Midwife Esther Madudu, AMREF`s Nobel Peace Prize Nominee for 2015

It is no coincidence that in most of sub-Saharan Africa which has the highest burden of maternal and newborn mortality, only an average of 40% of women have access to a professional midwife at the time of childbirth, and in some countries that have been in conflict for a long time, only about 6% to 10% have access to a trained midwife. Maternal and newborn mortality is highest in such countries. There is a clear correlation between numbers of midwives and levels of maternal death and severe injury like obstetric fistula. Numerous studies show that quality midwifery services are a critical component in saving lives of women and newborns, enhancing the health of women and children in very specific ways, and therefore improving both the right of women to enjoy the highest state of health which is their birthright, and gender equity in society.
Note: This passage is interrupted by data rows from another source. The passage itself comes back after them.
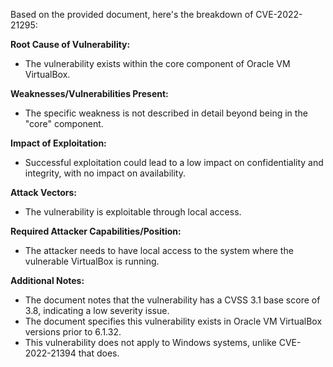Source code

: Based on the provided document, here's the breakdown of CVE-2022-21295:

**Root Cause of Vulnerability:**
- The vulnerability exists within the core component of Oracle VM VirtualBox.

**Weaknesses/Vulnerabilities Present:**
- The specific weakness is not described in detail beyond being in the "core" component.

**Impact of Exploitation:**
- Successful exploitation could lead to a low impact on confidentiality and integrity, with no impact on availability.

**Attack Vectors:**
- The vulnerability is exploitable through local access.

**Required Attacker Capabilities/Position:**
- The attacker needs to have local access to the system where the vulnerable VirtualBox is running.

**Additional Notes:**
- The document notes that the vulnerability has a CVSS 3.1 base score of 3.8, indicating a low severity issue.
-  The document specifies this vulnerability exists in Oracle VM VirtualBox versions prior to 6.1.32.
- This vulnerability does not apply to Windows systems, unlike CVE-2022-21394 that does.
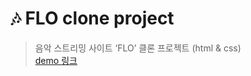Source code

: # 🎶 FLO clone project

>음악 스트리밍 사이트 ‘FLO’ 클론 프로젝트 (html & css) <br>
>[demo 링크](https://1eq0.github.io/flo-clone/) 
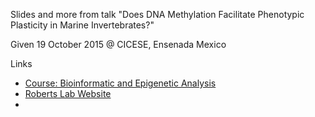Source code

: Slides and more from talk "Does DNA Methylation Facilitate Phenotypic Plasticity in Marine Invertebrates?"

Given 19 October 2015 @ CICESE, Ensenada Mexico

Links

- [Course: Bioinformatic and Epigenetic Analysis]()
- [Roberts Lab Website](robertslab.info)
- 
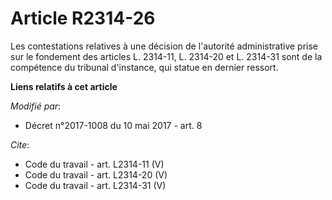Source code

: # Article R2314-26

Les contestations relatives à une décision de l'autorité administrative prise sur le fondement des articles L. 2314-11, L.
2314-20 et L. 2314-31 sont de la compétence du tribunal d'instance, qui statue en dernier ressort.

**Liens relatifs à cet article**

_Modifié par_:

  - Décret n°2017-1008 du 10 mai 2017 - art. 8

_Cite_:

  - Code du travail - art. L2314-11 (V)
  - Code du travail - art. L2314-20 (V)
  - Code du travail - art. L2314-31 (V)
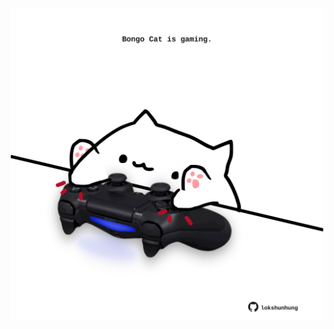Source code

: <!-- built at 15/09/2023, 06:00:55 UTC -->
<p align="center">
  <img width="500" height="500" src="./ReadmeImage.svg">
</p>
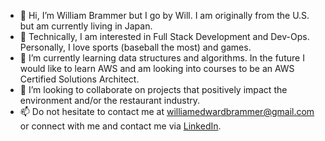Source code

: - 👋 Hi, I’m William Brammer but I go by Will. I am originally from the U.S. but am currently living in Japan.
- 👀 Technically, I am interested in Full Stack Development and Dev-Ops. Personally, I love sports (baseball the most) and games.
- 🌱 I’m currently learning data structures and algorithms. In the future I would like to learn AWS and am looking into courses to be an AWS Certified Solutions Architect.
- 💞️ I’m looking to collaborate on projects that positively impact the environment and/or the restaurant industry.
- 📫 Do not hesitate to contact me at williamedwardbrammer@gmail.com or connect with me and contact me via [LinkedIn](https://www.linkedin.com/in/william-brammer/).


<!---
NabbeunNabi/NabbeunNabi is a ✨ special ✨ repository because its `README.md` (this file) appears on your GitHub profile.
You can click the Preview link to take a look at your changes.
--->
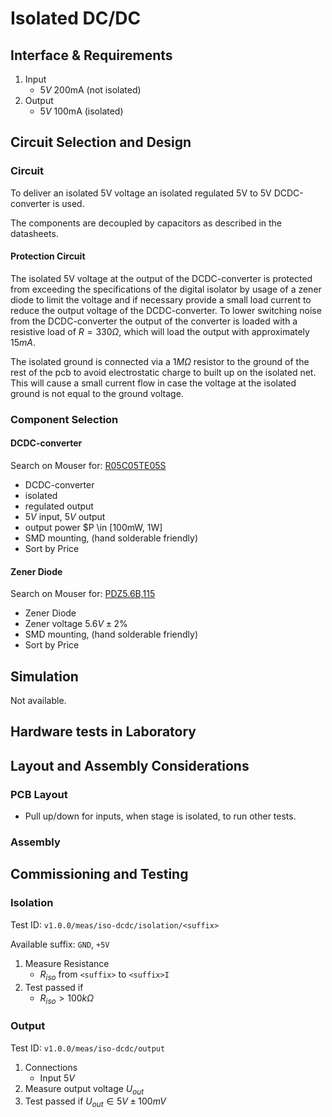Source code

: # Isolated DC/DC

## Interface & Requirements

1. Input
    - $5V$ 200mA (not isolated)
2. Output
    - $5V$ 100mA (isolated)

## Circuit Selection and Design

### Circuit

To deliver an isolated 5V voltage an isolated regulated 5V to 5V DCDC-converter
is used.

The components are decoupled by capacitors as described in the datasheets.

#### Protection Circuit

The isolated 5V voltage at the output of the DCDC-converter is protected from
exceeding the specifications of the digital isolator by usage of a zener diode
to limit the voltage and if necessary provide a small load current to reduce
the output voltage of the DCDC-converter.
To lower switching noise from the DCDC-converter the output of the converter is
loaded with a resistive load of $R=330 \Omega$, which will load the output with
approximately $15mA$.

The isolated ground is connected via a $1 M \Omega$ resistor to the ground of
the rest of the pcb to avoid electrostatic charge to built up on the isolated
net. This will cause a small current flow in case the voltage at the isolated
ground is not equal to the ground voltage.

### Component Selection

#### DCDC-converter

Search on Mouser for: [R05C05TE05S](https://mou.sr/4eUT3cS)

- DCDC-converter
- isolated
- regulated output
- $5V$ input, $5V$ output
- output power $P \in [100mW, 1W]
- SMD mounting, (hand solderable friendly)
- Sort by Price

#### Zener Diode

Search on Mouser for: [PDZ5.6B,115](https://mou.sr/3B8nGxS)

- Zener Diode
- Zener voltage $5.6V \pm 2 \%$
- SMD mounting, (hand solderable friendly)
- Sort by Price

## Simulation

Not available.

## Hardware tests in Laboratory

## Layout and Assembly Considerations

### PCB Layout

- Pull up/down for inputs, when stage is isolated, to run other tests.

### Assembly

## Commissioning and Testing

### Isolation

Test ID: `v1.0.0/meas/iso-dcdc/isolation/<suffix>`

Available suffix: `GND`, `+5V`

1. Measure Resistance
    - $R_{iso}$ from `<suffix>` to `<suffix>I`
2. Test passed if
    - $R_{iso} > 100 k\Omega$

### Output

Test ID: `v1.0.0/meas/iso-dcdc/output`

1. Connections
    - Input $5V$
2. Measure output voltage $U_{out}$
3. Test passed if $U_{out} \in 5V \pm 100mV$
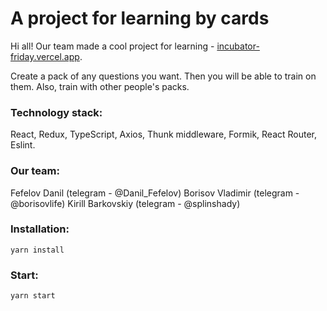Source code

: # A project for learning by cards

Hi all! Our team made a cool project for learning -  [incubator-friday.vercel.app](https://incubator-friday.vercel.app/).

Create a pack of any questions you want. Then you will be able to train on them. Also, train with other people's packs.

### Technology stack:
React, Redux, TypeScript, Axios, Thunk middleware, Formik, React Router, Eslint.

### Our team:
Fefelov Danil (telegram - @Danil_Fefelov)
Borisov Vladimir (telegram - @borisovlife)
Kirill Barkovskiy (telegram - @splinshady)

### Installation:

`yarn install`

### Start:

`yarn start`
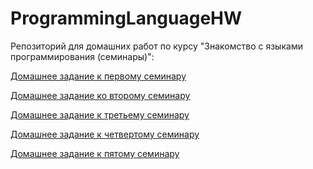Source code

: # ProgrammingLanguageHW
Репозиторий для домашних работ по курсу "Знакомство с языками программирования (семинары)":

[Домашнее задание к первому семинару][1]

[Домашнее задание ко второму семинару][2]

[Домашнее задание к третьему семинару][3]

[Домашнее задание к четвертому семинару][4]

[Домашнее задание к пятому семинару][5]

[1]: https://github.com/KatyBeard-GB/ProgrammingLanguageHW/tree/main/HW_Seminar1 "Домашнее задание к первому семинару"
[2]: https://github.com/KatyBeard-GB/ProgrammingLanguageHW/tree/main/HW_Seminar2 "Домашнее задание ко второму семинару"
[3]: https://github.com/KatyBeard-GB/ProgrammingLanguageHW/tree/main/HW_Seminar3 "Домашнее задание к третьему семинару"
[4]: https://github.com/KatyBeard-GB/ProgrammingLanguageHW/tree/main/HW_Seminar4 "Домашнее задание к четвертому семинару"
[5]: https://github.com/KatyBeard-GB/ProgrammingLanguageHW/tree/main/HW_Seminar5 "Домашнее задание к пятому семинару"
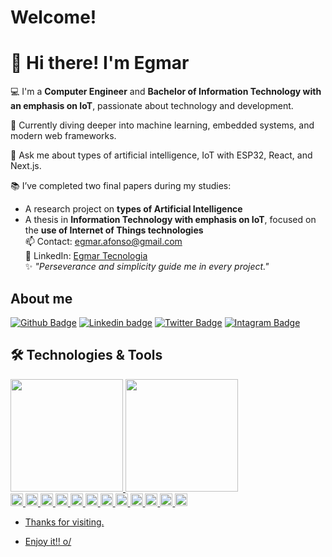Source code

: # Welcome!

 

# 👋 Hi there! I'm Egmar

 

💻 I'm a **Computer Engineer** and **Bachelor of Information Technology with an emphasis on IoT**, passionate about technology and development.   

🌱 Currently diving deeper into machine learning, embedded systems, and modern web frameworks.  

💬 Ask me about types of artificial intelligence, IoT with ESP32, React, and Next.js.  

📚 I’ve completed two final papers during my studies:  
- A research project on **types of Artificial Intelligence**  
- A thesis in **Information Technology with emphasis on IoT**, focused on the **use of Internet of Things technologies**  
📫 Contact: egmar.afonso@gmail.com  
 📎 LinkedIn: [Egmar Tecnologia](https://www.linkedin.com/in/egmar-tecnologia/)  
✨ *"Perseverance and simplicity guide me in every project."*

## About me

[![Github Badge](https://img.shields.io/badge/GitHub-100000?style=for-the-badge&logo=github&logoColor=white&link=https://github.com/afonsoegmar/afonsoegmar)](https://github.com/afonsoegmar/afonsoegmar)
[![Linkedin badge](https://img.shields.io/badge/LinkedIn-0077B5?style=for-the-badge&logo=linkedin&logoColor=white&link=https://www.linkedin.com/in/egmar-afonso-dos-santos-65936414/)](https://www.linkedin.com/in/egmar-afonso-dos-santos-65936414/)
[![Twitter Badge](https://img.shields.io/badge/Twitter-1DA1F2?style=for-the-badge&logo=twitter&logoColor=white&logoColor=white&link=https://twitter.com/AfonsoEgmar)](https://twitter.com/AfonsoEgmar)
[![Intagram Badge](https://img.shields.io/badge/Instagram-E4405F?style=for-the-badge&logo=instagram&logoColor=white&link=https//https://www.instagram.com/egmarafonsodos/)](https://www.instagram.com/egmarafonsodos/)
## 🛠️ Technologies & Tools
<div>
<a href="https://github.com/afonsoegmar">
<img height="180em" src="https://github-readme-stats.vercel.app/api/top-langs/?username=afonsoegmar&layout=compact&langs_count=7&theme=dracula"/>
<img height="180em" src="https://github-readme-stats.vercel.app/api?username=afonsoegmar&show_icons=true&theme=dracula&include_all_commits=true&count_private=true"/>
</div>
<code><img height= "20"src= "https://img.shields.io/badge/Java-ED8B00?style=for-the-badge&logo=java&logoColor=white"></code>
<code><img height= "20"src= "https://img.shields.io/badge/C%2B%2B-00599C?style=for-the-badge&logo=c%2B%2B&logoColor=white"></code>
<code><img height= "20"src= "https://img.shields.io/badge/CSS3-1572B6?style=for-the-badge&logo=css3&logoColor=white"></code>
<code><img height= "20"src= "https://img.shields.io/badge/HTML5-E34F26?style=for-the-badge&logo=html5&logoColor=white"></code>
<code><img height= "20"src= "https://img.shields.io/badge/JavaScript-323330?style=for-the-badge&logo=javascript&logoColor=F7DF1E"></code>
<code><img height= "20"src= "https://img.shields.io/badge/Python-FFD43B?style=for-the-badge&logo=python&logoColor=blue"></code>
<code><img height= "20"src= "https://img.shields.io/badge/Scratch-4D97FF?style=for-the-badge&logo=Scratch&logoColor=white"></code>
<code><img height= "20"src= "https://img.shields.io/badge/Next-black?style=for-the-badge&logo=next.js&logoColor=white"></code>
<code><img height= "20"src= "https://img.shields.io/badge/node.js-6DA55F?style=for-the-badge&logo=node.js&logoColor=white"></code>
<code><img height= "20"src= "https://img.shields.io/badge/c%23-%23239120.svg?style=for-the-badge&logo=c-sharp&logoColor=white"></code>
<code><img height= "20"src= "https://img.shields.io/badge/react-%2320232a.svg?style=for-the-badge&logo=react&logoColor=%2361DAFB"></code>
<code><img height= "20"src= "https://img.shields.io/badge/Linux-FCC624?style=for-the-badge&logo=linux&logoColor=black"></code>

 - Thanks for visiting.

- Enjoy it!! o/
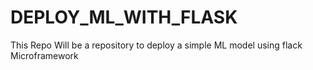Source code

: # DEPLOY_ML_WITH_FLASK
This Repo Will be a repository to deploy a simple ML model using flack Microframework
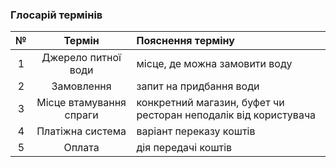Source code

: ### Глосарій термінів

|№|Термін|Пояснення терміну|
|:-:|:-:|:-|
|1|Джерело питної води|місце, де можна замовити воду|
|2|Замовлення|запит на придбання води|
|3|Місце втамування спраги|конкретний магазин, буфет чи ресторан неподалік від користувача|
|4|Платіжна система|варіант переказу коштів|
|5|Оплата|дія передачі коштів|

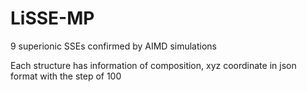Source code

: # LiSSE-MP

9 superionic SSEs confirmed by AIMD simulations

Each structure has information of composition, xyz coordinate in json format with the step of 100
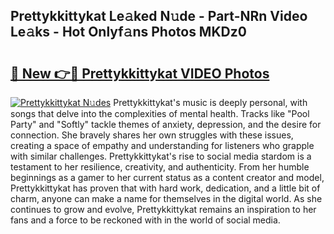 ## Prettykkittykat Le𝚊ked N𝚞de - Part-NRn Video Le𝚊ks - Hot Onlyf𝚊ns Photos MKDz0

# <h2><a href="http://ab13085.deff.icu/?id=Prettykkittykat">🔗 New 👉🔴 Prettykkittykat VIDEO Photos</a></h2>

[![Prettykkittykat N𝚞des](https://i.imgur.com/rIISA9y.gif)](http://ab13085.deff.icu/?id=Prettykkittykat)
Prettykkittykat's music is deeply personal, with songs that delve into the complexities of mental health. Tracks like "Pool Party" and "Softly" tackle themes of anxiety, depression, and the desire for connection. She bravely shares her own struggles with these issues, creating a space of empathy and understanding for listeners who grapple with similar challenges. Prettykkittykat's rise to social media stardom is a testament to her resilience, creativity, and authenticity. From her humble beginnings as a gamer to her current status as a content creator and model, Prettykkittykat has proven that with hard work, dedication, and a little bit of charm, anyone can make a name for themselves in the digital world. As she continues to grow and evolve, Prettykkittykat remains an inspiration to her fans and a force to be reckoned with in the world of social media.
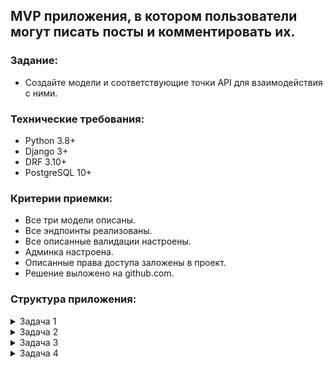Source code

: ## MVP приложения, в котором пользователи могут писать посты и комментировать их.

### Задание:

- Создайте модели и соответствующие точки API для взаимодействия с ними.

### Технические требования:

- Python 3.8+
- Django 3+
- DRF 3.10+
- PostgreSQL 10+

### Критерии приемки:

- Все три модели описаны.
- Все эндпоинты реализованы.
- Все описанные валидации настроены.
- Админка настроена.
- Описанные права доступа заложены в проект.
- Решение выложено на github.com.

### Структура приложения:

<details>
<summary>Задача 1</summary>

**МОДЕЛИ**

**Модель пользователя**

- логин
- пароль
- номер
- дата рождения
- дата создания
- дата редактирования

**Модель поста**

- заголовок
- текст
- изображение (если есть)
- автор
- комментарии
- дата создания
- дата редактирования

**Модель комментария**

- автор
- текст
- дата создания
- дата редактирования

**Примечание**: связи между моделями определите самостоятельно.
</details>

<details>
<summary>Задача 2</summary>

**ЭНДПОИНТЫ**

Реализуйте CRUD для каждой модели.

**Пользователь**:

- CREATE: все пользователи (регистрация).
- READ: администратор/авторизованные пользователи.
- UPDATE: администратор/пользователь может редактировать только себя./
- DELETE: администратор.

**Пост**:

- CREATE: авторизованные пользователи.
- READ: все пользователи.
- UPDATE: администратор/пользователь может редактировать только себя.
- DELETE: администратор/пользователь может удалять свои посты.

**Комментарий**:

- CREATE: авторизованные пользователи.
- READ: все пользователи.
- UPDATE: администратор/пользователь может редактировать только себя.
- DELETE: администратор/пользователь может удалять свои комментарии.

</details>

<details>
<summary>Задача 3</summary>

**ВАЛИДАТОРЫ**

**Модель пользователя**

Реализуйте валидатор для пароля (должен быть не менее 8 символов, должен включать цифры).  
Реализуйте валидатор для почты (разрешены домены: mail.ru, yandex.ru).

**Модель поста**

Реализуйте проверку того, что автор поста достиг возраста 18 лет.  
Реализуйте проверку, что автор в заголовок не вписал запрещенные слова: ерунда, глупость, чепуха.
</details>

<details>

<summary>Задача 4</summary>

**АДМИН. ПАНЕЛЬ**

Добавьте в объекте поста ссылку на автора.  
Добавьте фильтр по дате создания поста.
</details>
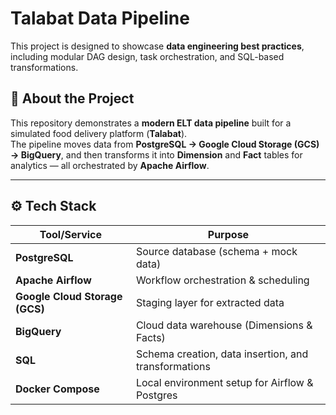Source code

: # Talabat Data Pipeline

This project is designed to showcase **data engineering best practices**, including modular DAG design, task orchestration, and SQL-based transformations.

## 📌 About the Project
This repository demonstrates a **modern ELT data pipeline** built for a simulated food delivery platform (**Talabat**).  
The pipeline moves data from **PostgreSQL → Google Cloud Storage (GCS) → BigQuery**, and then transforms it into **Dimension** and **Fact** tables for analytics — all orchestrated by **Apache Airflow**.



---

## ⚙️ Tech Stack
| Tool/Service    | Purpose |
|-----------------|---------|
| **PostgreSQL**  | Source database (schema + mock data) |
| **Apache Airflow** | Workflow orchestration & scheduling |
| **Google Cloud Storage (GCS)** | Staging layer for extracted data |
| **BigQuery**    | Cloud data warehouse (Dimensions & Facts) |
| **SQL**         | Schema creation, data insertion, and transformations |
| **Docker Compose** | Local environment setup for Airflow & Postgres |


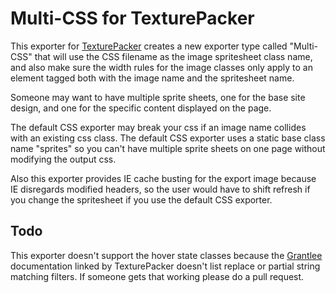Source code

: # Multi-CSS for TexturePacker #

This exporter for [TexturePacker](http://www.texturepacker.com/) creates a new exporter type called "Multi-CSS" that will use the CSS filename as the image spritesheet class name, and also make sure the width rules for the image classes only apply to an element tagged both with the image name and the spritesheet name.

Someone may want to have multiple sprite sheets, one for the base site design, and one for the specific content displayed on the page.

The default CSS exporter may break your css if an image name collides with an existing css class.  The default CSS exporter uses a static base class name "sprites" so you can't have multiple sprite sheets on one page without modifying the output css.

Also this exporter provides IE cache busting for the export image because IE disregards modified headers, so the user would have to shift refresh if you change the spritesheet if you use the default CSS exporter.

## Todo ##

This exporter doesn't support the hover state classes because the [Grantlee](http://www.grantlee.org/apidox/for_themers.html) documentation linked by TexturePacker doesn't list replace or partial string matching filters.  If someone gets that working please do a pull request.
Societies that have reduced preventable maternal mortality and improved women’s access to better health and survival enjoy increased economic productivity and quality of life for all than societies that continue to experience high levels of maternal morbidity and mortality. In a recent analysis that AMREF carried out for 10 high burden countries for maternal mortality, only an average of 45% of professional midwifery posts were filled, and there was a total deficit of 30,000 midwives in just the 10 countries. It is very clear that MIDWIVES SAVE LIVES. They also provide vital care to healthy women by providing family planning, prevention and treatment of infections, nutrition counseling for pregnant women, care for newborns and ensuring that they are immunised, and help in reducing mother to child transmission of HIV, among other critical services. It is imperative that nations understand the vital connection between midwives availability and maternal and newborn survival, and focus on actions that reduce preventable maternal and newborn death, including improving their health systems. An essential element of the latter is increasing numbers of health personnel, with priority being placed on rapidly increasing numbers of midwives to ensure that women receive high quality care before, during pregnancy, during childbirth and afterwards. On the international Day of the Midwife, the African Medical and Research Foundation (AMREF) is calling on African governments and their development partners including civil society to invest urgently in training midwives, with a view to eliminate the gap of over 50% in numbers of midwives that exists today and denies African mothers life saving services.

AMREF is contributing towards this through its ‘Stand Up for African Mothers’ campaign which aims to train 15,000 midwives by 2015 and help reduce maternal mortality by 25% in sub-Saharan Africa.  AMREF is also nominating an African midwife for the 2015 Nobel Peace Prize.  This is a symbolic nomination where AMREF wants to honour all African midwives for the important role they play in saving the lives of mothers and their children. You can join AMREF’s campaign by signing up at AMREF wishes all midwives across the world a very happy International Day of the Midwife, and wishes to let them know that AMREF recognises them as heroes in our communities.